The vast majority of businesses pay their tax bills on time however, any that are finding it hard to make payment in full and/or on time can contact HMRC to agree payment by instalments under the ‘Time to Pay’ scheme.
If a business fails to pay its tax bills or does not keep to the ‘Time to Pay’ agreement HMRC can demand an ‘upfront’ payment of a ‘security deposit’. The idea is that if you fail to pay, HMRC will use the deposit to settle the amount. Security deposits can be demanded for a number of different taxes however, they are more prevalent when it comes to VAT.
HMRC see this measure as a ‘final’ resort’ for businesses where there is clear evidence that a significant amount of revenue, relative to the size of the business, may not be paid. They are mostly used where a company has closed without paying their tax bills, failed to comply with return filing obligations and then the directors have become involved with another or effectively the same business. In the majority of cases, the security deposit is paid by way of a cash payment (or bank guarantee) levied on a company director or possibly another officer of the failed company who knew or ought to have known of the past business’ financial situation.
Calculating the amount
To calculate the amount, HMRC will make detailed enquiries into the financial position of the new company (assuming that the new business is similar in size to the old one) and calculate using an approved formula based on:
- the amount of VAT paid or due to be paid by the (new) business for a four month or six month period plus
- an amount equal to any arrears of VAT from the current business
This calculation is for the deposit amount only, HMRC still expecting payment of the arrears in full. The deposit is typically held for 12 months for a business that submits monthly returns and 24 months for those on quarterly submissions. In addition, HMRC will usually expect submission of monthly VAT returns rather than quarterly. If the current business is not of similar size or the turnover of the new business is lower than that shown on the original company’s returns, HMRC can reduce the size of the demand proportionately under negotiation.

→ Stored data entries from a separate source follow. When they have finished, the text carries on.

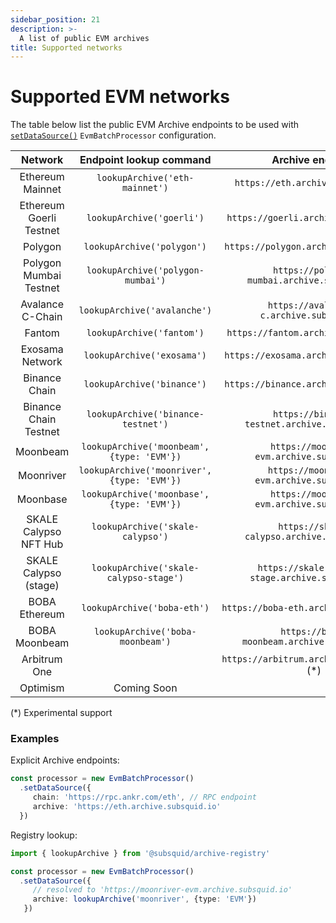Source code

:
 ```yaml
---
sidebar_position: 21
description: >-
  A list of public EVM archives
title: Supported networks
---
```


# Supported EVM networks

The table below list the public EVM Archive endpoints to be used with [`setDataSource()`](/evm-indexing/configuration) `EvmBatchProcessor` configuration. 

| Network                 |  Endpoint lookup command                    |        Archive endpoint                            |  
|:-----------------------:|:-------------------------:|:--------------------------------------------------:|
| Ethereum Mainnet        | `lookupArchive('eth-mainnet')`             |  `https://eth.archive.subsquid.io`                 |
| Ethereum Goerli Testnet | `lookupArchive('goerli')`                  |   `https://goerli.archive.subsquid.io`             | 
| Polygon                 | `lookupArchive('polygon')`                 |   `https://polygon.archive.subsquid.io`            |
| Polygon Mumbai Testnet  | `lookupArchive('polygon-mumbai')`          | `https://polygon-mumbai.archive.subsquid.io`       |
| Avalance C-Chain        | `lookupArchive('avalanche')`               |  `https://avalanche-c.archive.subsquid.io`         |
| Fantom                  | `lookupArchive('fantom')`                  | `https://fantom.archive.subsquid.io`               |
| Exosama Network         | `lookupArchive('exosama')`                 |`https://exosama.archive.subsquid.io`               |
| Binance Chain           | `lookupArchive('binance')`                 | `https://binance.archive.subsquid.io`              |
| Binance Chain Testnet   | `lookupArchive('binance-testnet')`         | `https://binance-testnet.archive.subsquid.io`      |
| Moonbeam                | `lookupArchive('moonbeam', {type: 'EVM'})`            | `https://moonbeam-evm.archive.subsquid.io`         |
| Moonriver               | `lookupArchive('moonriver', {type: 'EVM'})`           | `https://moonriver-evm.archive.subsquid.io`       |
| Moonbase                | `lookupArchive('moonbase', {type: 'EVM'})`           | `https://moonbase-evm.archive.subsquid.io`         |
| SKALE Calypso NFT Hub   | `lookupArchive('skale-calypso')`           | `https://skale-calypso.archive.subsquid.io`        |
| SKALE Calypso (stage)   | `lookupArchive('skale-calypso-stage')`     | `https://skale-calypso-stage.archive.subsquid.io`  |
| BOBA Ethereum           | `lookupArchive('boba-eth')`                | `https://boba-eth.archive.subsquid.io`             |
| BOBA Moonbeam           | `lookupArchive('boba-moonbeam')`           | `https://boba-moonbeam.archive.subsquid.io`        |
| Arbitrum One            |                           | `https://arbitrum.archive.subsquid.io` (*)         |
| Optimism                | Coming Soon               |                                                    |
 
(*) Experimental support


### Examples 

Explicit Archive endpoints:
```typescript
const processor = new EvmBatchProcessor()
  .setDataSource({
     chain: 'https://rpc.ankr.com/eth', // RPC endpoint
     archive: 'https://eth.archive.subsquid.io'
  })
```
Registry lookup:
```typescript
import { lookupArchive } from '@subsquid/archive-registry'

const processor = new EvmBatchProcessor()
  .setDataSource({
     // resolved to 'https://moonriver-evm.archive.subsquid.io'
     archive: lookupArchive('moonriver', {type: 'EVM'}) 
   })
```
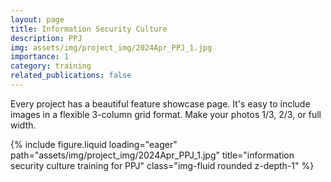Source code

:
 ```yaml
---
layout: page
title: Information Security Culture
description: PPJ
img: assets/img/project_img/2024Apr_PPJ_1.jpg
importance: 1
category: training
related_publications: false
---
```


Every project has a beautiful feature showcase page.
It's easy to include images in a flexible 3-column grid format.
Make your photos 1/3, 2/3, or full width.

<div class="row">
    <div>
        {% include figure.liquid loading="eager" path="assets/img/project_img/2024Apr_PPJ_1.jpg" title="information security culture training for PPJ" class="img-fluid rounded z-depth-1" %}
    </div>
</div>
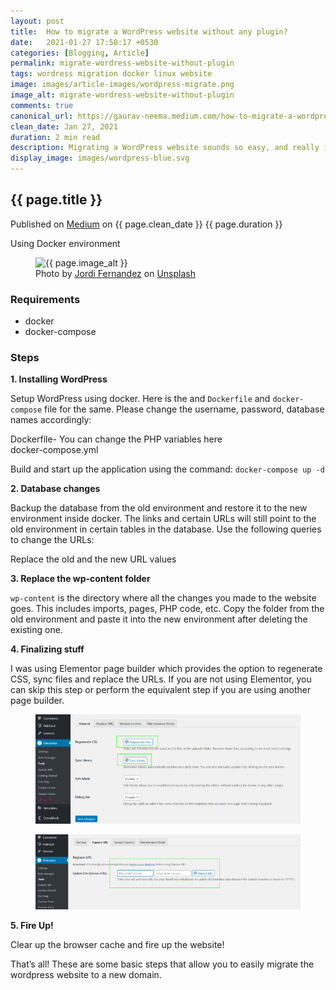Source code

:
 ```yaml
---
layout: post
title:  How to migrate a WordPress website without any plugin?
date:   2021-01-27 17:58:17 +0530
categories: [Blogging, Article]
permalink: migrate-wordress-website-without-plugin
tags: wordress migration docker linux website
image: images/article-images/wordpress-migrate.png
image_alt: migrate-wordress-website-without-plugin
comments: true
canonical_url: https://gaurav-neema.medium.com/how-to-migrate-a-wordpress-website-without-any-plugin-6c258d33121d
clean_date: Jan 27, 2021
duration: 2 min read
description: Migrating a WordPress website sounds so easy, and really is. But there are few caveats that you need to keep in mind if you are doing it for the first time. This story will guide you on how to migrate the WordPress Website easily without the use of any plugin.
display_image: images/wordpress-blue.svg
---
```


## {{ page.title }}
<div class="article-info muted-text">
    <span class="published-on">Published on <a rel="noopener" href="{{ page.canonical_url }}" target="_blank">Medium</a> on {{ page.clean_date }}</span>
    <span class="duration"><i class="icon-clock"></i> {{ page.duration }}</span>
</div>

Using Docker environment

<!--more-->

<figure>
	<img class="article-image" src="{{ page.image }}" alt="{{ page.image_alt }}" width="200">
	<figcaption class="article-image-caption">Photo by <a href="https://unsplash.com/@tambuzi?utm_source=unsplash&amp;utm_medium=referral&amp;utm_content=creditCopyText" class="bv iv" rel="noopener nofollow">Jordi Fernandez</a> on <a href="https://unsplash.com/s/photos/migration?utm_source=unsplash&amp;utm_medium=referral&amp;utm_content=creditCopyText" class="bv iv" rel="noopener nofollow">Unsplash</a></figcaption>
</figure>


### Requirements

- docker
- docker-compose

### Steps

**1. Installing WordPress**

Setup WordPress using docker. Here is the and `Dockerfile` and `docker-compose` file for the same. Please change the username, password, database names accordingly:

<script src="https://gist.github.com/neemagaurav1996/3b1832eb3ecbea0c1248eab20f1e47c2.js"></script>
<div class='gist-caption'>Dockerfile- You can change the PHP variables here</div>

<script src="https://gist.github.com/neemagaurav1996/866c8df3a6d6d62e2fa7ed084d99eeb1.js"></script>
<div class='gist-caption'>docker-compose.yml</div>

Build and start up the application using the command:
`docker-compose up -d`

**2. Database changes**

Backup the database from the old environment and restore it to the new environment inside docker. The links and certain URLs will still point to the old environment in certain tables in the database. Use the following queries to change the URLs:

<script src="https://gist.github.com/neemagaurav1996/b7fdf8be5377ca7831f45cbdd57843f8.js"></script>
<div class='gist-caption'>Replace the old and the new URL values</div>

**3. Replace the wp-content folder**

`wp-content` is the directory where all the changes you made to the website goes. This includes imports, pages, PHP code, etc. Copy the folder from the old environment and paste it into the new environment after deleting the existing one.

**4. Finalizing stuff**

I was using Elementor page builder which provides the option to regenerate CSS, sync files and replace the URLs. If you are not using Elementor, you can skip this step or perform the equivalent step if you are using another page builder.
<figure>
	<img class="article-image-2" src="images/article-images/wordpress-migrate-1.png" alt="Regenerate Images">
</figure>

<figure>
	<img class="article-image-2" src="images/article-images/wordpress-migrate-2.png" alt="Replace URLs">
</figure>


**5. Fire Up!**

Clear up the browser cache and fire up the website!

That’s all! These are some basic steps that allow you to easily migrate the wordpress website to a new domain.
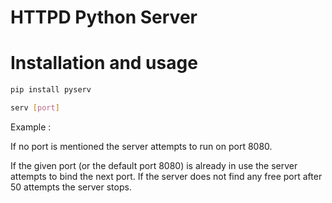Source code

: # HTTPD Python Server

# Installation and usage 

```python
pip install pyserv
```
```bash
serv [port]
```

Example :

If no port is mentioned the server attempts to run on port 8080. 

If the given port (or the default port 8080) is already in use the server attempts to bind the next port. If the server does not find any free port after 50 attempts the server stops.


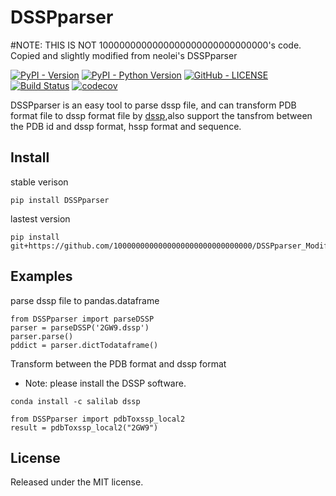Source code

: # DSSPparser

#NOTE: THIS IS NOT 1000000000000000000000000000000's code. Copied and slightly modified from neolei's DSSPparser

[![PyPI - Version](https://img.shields.io/pypi/v/DSSPparser.svg?style=flat)](https://pypi.org/project/DSSPparser/)
[![PyPI - Python Version](https://img.shields.io/pypi/pyversions/DSSPparser.svg)](https://pypi.org/project/DSSPparser/)
[![GitHub - LICENSE](https://img.shields.io/github/license/neolei/DSSPparser.svg?style=flat)](./LICENSE.txt)
[![Build Status](https://travis-ci.org/neolei/DSSPparser.svg?branch=master)](https://travis-ci.org/neolei/DSSPparser)
[![codecov](https://codecov.io/gh/neolei/DSSPparser/branch/master/graph/badge.svg)](https://codecov.io/gh/neolei/DSSPparser)


DSSPparser is an easy tool to parse dssp file, and can transform PDB format file to dssp format file by [dssp](https://anaconda.org/salilab/dssp),also support the tansfrom between the PDB id and dssp format, hssp format and sequence.

## Install 
stable verison
```
pip install DSSPparser
```
lastest version

```
pip install git+https://github.com/1000000000000000000000000000000/DSSPparser_Modified2.git
```

## Examples

parse dssp file to pandas.dataframe

```
from DSSPparser import parseDSSP
parser = parseDSSP('2GW9.dssp')
parser.parse()
pddict = parser.dictTodataframe()
```

Transform between the PDB format and dssp format

 - Note: please install the DSSP software.
```
conda install -c salilab dssp
```

```
from DSSPparser import pdbToxssp_local2
result = pdbToxssp_local2("2GW9")
```

## License

Released under the MIT license.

The penalties for non-compliance is high – it is a criminal offence if Security has been demanded but not been paid and the company (or new company) continues to make taxable supplies. In addition, HMRC may prosecute if not paid upon demand and a magistrate can impose a fine of up to £5,000 for each taxable supply (i.e. each invoice). Should HMRC issue a notice for a security deposit to be made but the taxpayer ignores the notice continuing to make taxable supplies then HMRC has the right to prosecute. If successful, the fine is a maximum of £20,000 for each taxable supply made without the Security having been paid.
If the deposit is paid but the outstanding VAT bill is not, HMRC will use the deposit to satisfy payment and should some amount remain outstanding, then further security will be required. Should the company comply with all requirements, the deposit will be returned but only after HMRC has checked that there are no other outstanding debts with HMRC. If there are, the Deposit will be used to satisfy those debts before returning any balance.
A business could probably successfully challenge the imposition of a security deposit demand if it can prove that it was forced out of business due to some of its customers having gone into liquidation due to the coronavirus.